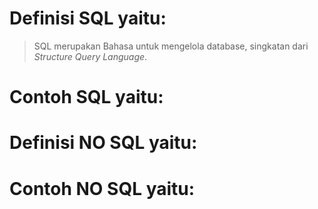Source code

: # Definisi SQL yaitu:
> SQL merupakan Bahasa untuk mengelola database, singkatan dari _Structure Query Language_.

# Contoh SQL yaitu: 
> 

# Definisi NO SQL yaitu: 
> 

# Contoh NO SQL yaitu: 
>

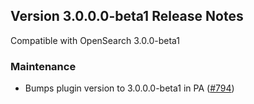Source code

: ## Version 3.0.0.0-beta1 Release Notes

Compatible with OpenSearch 3.0.0-beta1

### Maintenance

* Bumps plugin version to 3.0.0.0-beta1 in PA ([#794](https://github.com/opensearch-project/performance-analyzer/pull/794))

____

What you are asked to do:
Pictures don't belong in the copy. Retype exactly the lines from the one with "# Contoh SQL" through the last line of the records.

Answer to the exercise:
# Contoh SQL yaitu: 
> 

# Definisi NO SQL yaitu: 
> 

# Contoh NO SQL yaitu: 
>

Source code

: ## Version 3.0.0.0-beta1 Release Notes

Compatible with OpenSearch 3.0.0-beta1

### Maintenance

* Bumps plugin version to 3.0.0.0-beta1 in PA ([#794](https://github.com/opensearch-project/performance-analyzer/pull/794))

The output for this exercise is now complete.